▶ _YOUR TASK_: Across the entries below, count the lines that contain the word "article" and reply with that number only.

(Plain-text document sources)
==========

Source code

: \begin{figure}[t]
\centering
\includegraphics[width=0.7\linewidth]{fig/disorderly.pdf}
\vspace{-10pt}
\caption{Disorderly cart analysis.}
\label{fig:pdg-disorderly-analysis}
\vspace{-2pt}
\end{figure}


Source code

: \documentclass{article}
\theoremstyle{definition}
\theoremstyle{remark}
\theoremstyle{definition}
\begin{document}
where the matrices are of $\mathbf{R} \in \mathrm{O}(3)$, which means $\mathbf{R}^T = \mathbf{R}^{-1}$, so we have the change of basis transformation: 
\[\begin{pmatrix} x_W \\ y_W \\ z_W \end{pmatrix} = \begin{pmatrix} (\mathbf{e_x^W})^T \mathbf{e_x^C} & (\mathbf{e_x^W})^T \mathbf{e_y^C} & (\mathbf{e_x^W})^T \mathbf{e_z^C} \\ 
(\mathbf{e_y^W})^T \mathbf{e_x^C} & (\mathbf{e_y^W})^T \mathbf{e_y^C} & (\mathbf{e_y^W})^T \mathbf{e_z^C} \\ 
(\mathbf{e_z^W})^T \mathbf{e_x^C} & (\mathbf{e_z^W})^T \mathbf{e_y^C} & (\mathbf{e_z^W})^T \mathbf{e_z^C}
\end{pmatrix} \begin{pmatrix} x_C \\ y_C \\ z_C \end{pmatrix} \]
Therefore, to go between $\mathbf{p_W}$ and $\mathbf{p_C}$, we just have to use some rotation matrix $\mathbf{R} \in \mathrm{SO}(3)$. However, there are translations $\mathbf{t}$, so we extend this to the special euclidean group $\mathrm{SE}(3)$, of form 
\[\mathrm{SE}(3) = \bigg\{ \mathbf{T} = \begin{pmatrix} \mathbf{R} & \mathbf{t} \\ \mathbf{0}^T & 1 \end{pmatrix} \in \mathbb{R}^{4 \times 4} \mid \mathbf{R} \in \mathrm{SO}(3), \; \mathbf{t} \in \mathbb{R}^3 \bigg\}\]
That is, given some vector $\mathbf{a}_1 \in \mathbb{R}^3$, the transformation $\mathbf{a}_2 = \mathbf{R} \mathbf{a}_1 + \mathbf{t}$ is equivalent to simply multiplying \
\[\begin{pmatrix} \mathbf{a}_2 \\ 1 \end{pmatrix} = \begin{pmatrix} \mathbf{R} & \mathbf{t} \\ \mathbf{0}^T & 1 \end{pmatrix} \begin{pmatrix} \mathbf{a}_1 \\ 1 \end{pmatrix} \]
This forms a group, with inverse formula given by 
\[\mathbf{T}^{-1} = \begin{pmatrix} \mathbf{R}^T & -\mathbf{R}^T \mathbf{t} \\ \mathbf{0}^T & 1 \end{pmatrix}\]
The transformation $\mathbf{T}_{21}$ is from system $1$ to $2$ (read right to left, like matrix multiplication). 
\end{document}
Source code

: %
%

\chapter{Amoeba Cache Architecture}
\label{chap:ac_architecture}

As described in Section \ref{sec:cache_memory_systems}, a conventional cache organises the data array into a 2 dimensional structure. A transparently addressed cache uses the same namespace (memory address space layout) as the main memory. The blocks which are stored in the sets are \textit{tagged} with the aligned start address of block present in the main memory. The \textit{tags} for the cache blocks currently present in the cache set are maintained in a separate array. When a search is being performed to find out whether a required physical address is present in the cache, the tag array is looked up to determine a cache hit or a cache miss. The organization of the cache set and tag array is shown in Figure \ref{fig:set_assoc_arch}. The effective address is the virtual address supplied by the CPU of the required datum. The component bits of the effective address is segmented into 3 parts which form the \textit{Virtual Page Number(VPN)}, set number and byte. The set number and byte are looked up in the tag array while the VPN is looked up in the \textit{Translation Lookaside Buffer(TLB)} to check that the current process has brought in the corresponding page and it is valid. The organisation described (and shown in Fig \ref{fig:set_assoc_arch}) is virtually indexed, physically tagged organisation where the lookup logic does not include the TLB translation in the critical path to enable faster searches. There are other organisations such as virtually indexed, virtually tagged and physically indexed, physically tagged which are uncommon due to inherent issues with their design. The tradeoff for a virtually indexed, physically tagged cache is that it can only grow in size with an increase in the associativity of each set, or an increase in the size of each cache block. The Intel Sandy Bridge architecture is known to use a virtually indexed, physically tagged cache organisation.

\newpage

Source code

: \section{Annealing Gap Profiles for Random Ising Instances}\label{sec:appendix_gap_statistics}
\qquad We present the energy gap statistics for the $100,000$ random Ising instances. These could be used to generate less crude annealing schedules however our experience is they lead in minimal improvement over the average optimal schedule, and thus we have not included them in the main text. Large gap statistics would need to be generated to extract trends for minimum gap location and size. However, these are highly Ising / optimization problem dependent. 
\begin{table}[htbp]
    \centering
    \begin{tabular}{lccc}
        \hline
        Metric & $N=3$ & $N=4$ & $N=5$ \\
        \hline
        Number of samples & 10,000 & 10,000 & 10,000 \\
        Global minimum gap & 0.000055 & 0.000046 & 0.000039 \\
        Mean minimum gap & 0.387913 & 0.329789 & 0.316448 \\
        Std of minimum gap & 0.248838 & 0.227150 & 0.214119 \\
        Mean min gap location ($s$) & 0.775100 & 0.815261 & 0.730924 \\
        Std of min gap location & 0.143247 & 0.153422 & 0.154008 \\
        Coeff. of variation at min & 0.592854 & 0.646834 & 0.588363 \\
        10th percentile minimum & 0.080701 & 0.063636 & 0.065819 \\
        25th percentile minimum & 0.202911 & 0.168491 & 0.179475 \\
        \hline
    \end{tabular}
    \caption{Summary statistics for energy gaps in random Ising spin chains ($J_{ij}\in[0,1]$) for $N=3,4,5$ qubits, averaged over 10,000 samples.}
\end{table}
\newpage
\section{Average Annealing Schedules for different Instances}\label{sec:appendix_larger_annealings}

==========

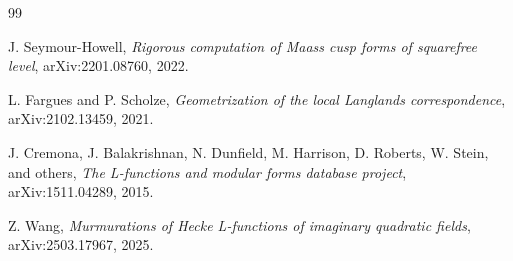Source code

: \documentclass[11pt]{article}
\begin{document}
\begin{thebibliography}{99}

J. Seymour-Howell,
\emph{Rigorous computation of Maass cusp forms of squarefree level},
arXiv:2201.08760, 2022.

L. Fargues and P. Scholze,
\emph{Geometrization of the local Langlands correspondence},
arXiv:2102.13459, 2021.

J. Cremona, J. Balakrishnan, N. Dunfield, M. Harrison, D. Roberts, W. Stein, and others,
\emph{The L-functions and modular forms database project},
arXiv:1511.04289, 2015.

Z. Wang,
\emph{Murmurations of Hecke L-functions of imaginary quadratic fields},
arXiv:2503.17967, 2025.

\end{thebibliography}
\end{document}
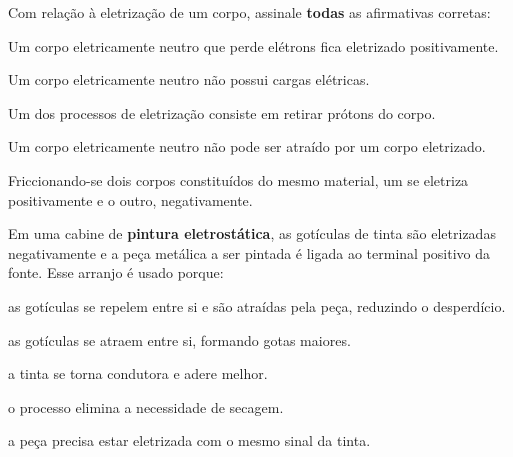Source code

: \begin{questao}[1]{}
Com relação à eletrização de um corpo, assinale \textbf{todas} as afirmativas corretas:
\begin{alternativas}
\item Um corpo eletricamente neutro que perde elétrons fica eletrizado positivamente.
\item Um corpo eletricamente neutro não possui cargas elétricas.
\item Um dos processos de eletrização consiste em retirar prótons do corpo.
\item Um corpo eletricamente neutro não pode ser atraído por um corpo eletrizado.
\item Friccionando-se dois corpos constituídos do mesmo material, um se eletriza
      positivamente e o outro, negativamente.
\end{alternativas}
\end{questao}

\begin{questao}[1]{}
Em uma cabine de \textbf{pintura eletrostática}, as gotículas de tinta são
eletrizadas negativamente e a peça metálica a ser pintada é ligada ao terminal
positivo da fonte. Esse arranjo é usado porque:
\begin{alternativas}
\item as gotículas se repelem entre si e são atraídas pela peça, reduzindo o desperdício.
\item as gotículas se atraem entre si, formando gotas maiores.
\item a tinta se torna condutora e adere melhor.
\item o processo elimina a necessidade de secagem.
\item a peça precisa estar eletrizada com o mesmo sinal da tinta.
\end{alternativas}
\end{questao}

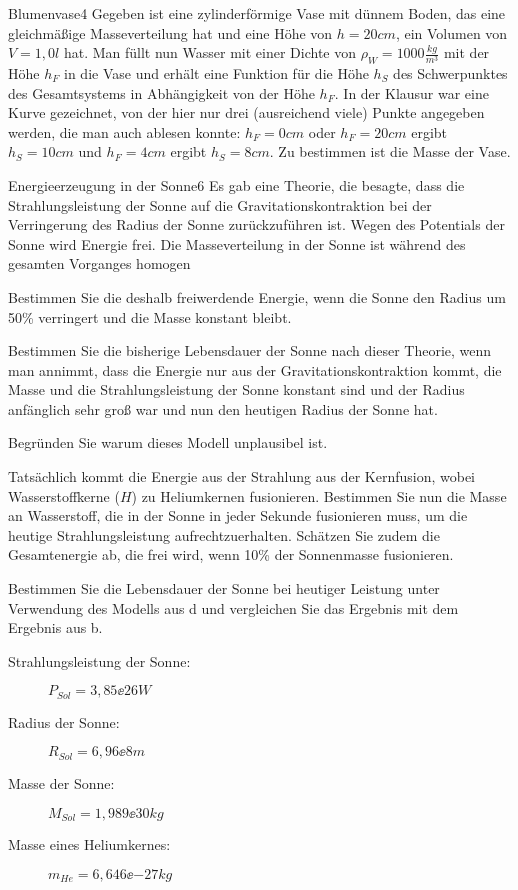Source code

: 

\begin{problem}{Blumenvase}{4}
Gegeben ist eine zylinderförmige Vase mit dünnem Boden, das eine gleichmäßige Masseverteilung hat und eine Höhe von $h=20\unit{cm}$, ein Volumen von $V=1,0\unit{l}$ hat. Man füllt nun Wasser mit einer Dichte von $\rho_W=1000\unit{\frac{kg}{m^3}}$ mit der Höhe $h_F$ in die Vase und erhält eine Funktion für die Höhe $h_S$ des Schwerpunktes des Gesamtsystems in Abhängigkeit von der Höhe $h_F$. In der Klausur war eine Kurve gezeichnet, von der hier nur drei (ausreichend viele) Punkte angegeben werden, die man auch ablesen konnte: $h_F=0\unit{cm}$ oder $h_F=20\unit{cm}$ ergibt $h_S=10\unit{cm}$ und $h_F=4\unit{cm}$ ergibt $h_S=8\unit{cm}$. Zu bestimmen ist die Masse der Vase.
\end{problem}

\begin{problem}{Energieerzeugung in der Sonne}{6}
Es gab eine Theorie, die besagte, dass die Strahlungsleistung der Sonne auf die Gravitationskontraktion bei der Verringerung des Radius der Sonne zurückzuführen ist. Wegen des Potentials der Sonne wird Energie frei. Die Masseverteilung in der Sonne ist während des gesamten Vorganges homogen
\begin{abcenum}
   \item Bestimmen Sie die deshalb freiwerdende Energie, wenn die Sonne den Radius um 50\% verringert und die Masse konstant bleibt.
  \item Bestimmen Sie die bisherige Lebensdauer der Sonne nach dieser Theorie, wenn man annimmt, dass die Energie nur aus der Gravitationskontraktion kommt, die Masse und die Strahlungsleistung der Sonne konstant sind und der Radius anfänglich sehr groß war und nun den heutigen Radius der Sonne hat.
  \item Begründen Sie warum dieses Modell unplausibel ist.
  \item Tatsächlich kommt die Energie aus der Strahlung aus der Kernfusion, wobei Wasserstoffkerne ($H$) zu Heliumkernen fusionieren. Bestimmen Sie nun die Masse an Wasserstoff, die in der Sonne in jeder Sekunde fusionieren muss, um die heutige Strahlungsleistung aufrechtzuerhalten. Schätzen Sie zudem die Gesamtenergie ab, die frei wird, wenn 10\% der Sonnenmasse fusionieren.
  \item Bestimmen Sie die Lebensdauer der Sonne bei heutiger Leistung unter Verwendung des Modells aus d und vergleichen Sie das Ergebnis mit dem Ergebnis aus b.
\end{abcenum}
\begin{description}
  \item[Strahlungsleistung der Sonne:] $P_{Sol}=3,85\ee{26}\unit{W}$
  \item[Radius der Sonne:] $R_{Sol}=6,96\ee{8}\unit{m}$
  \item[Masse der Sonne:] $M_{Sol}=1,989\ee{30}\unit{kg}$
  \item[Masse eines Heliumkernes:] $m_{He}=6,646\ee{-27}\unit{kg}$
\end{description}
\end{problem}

==========

▶ _WRITTEN ANSWER_: 2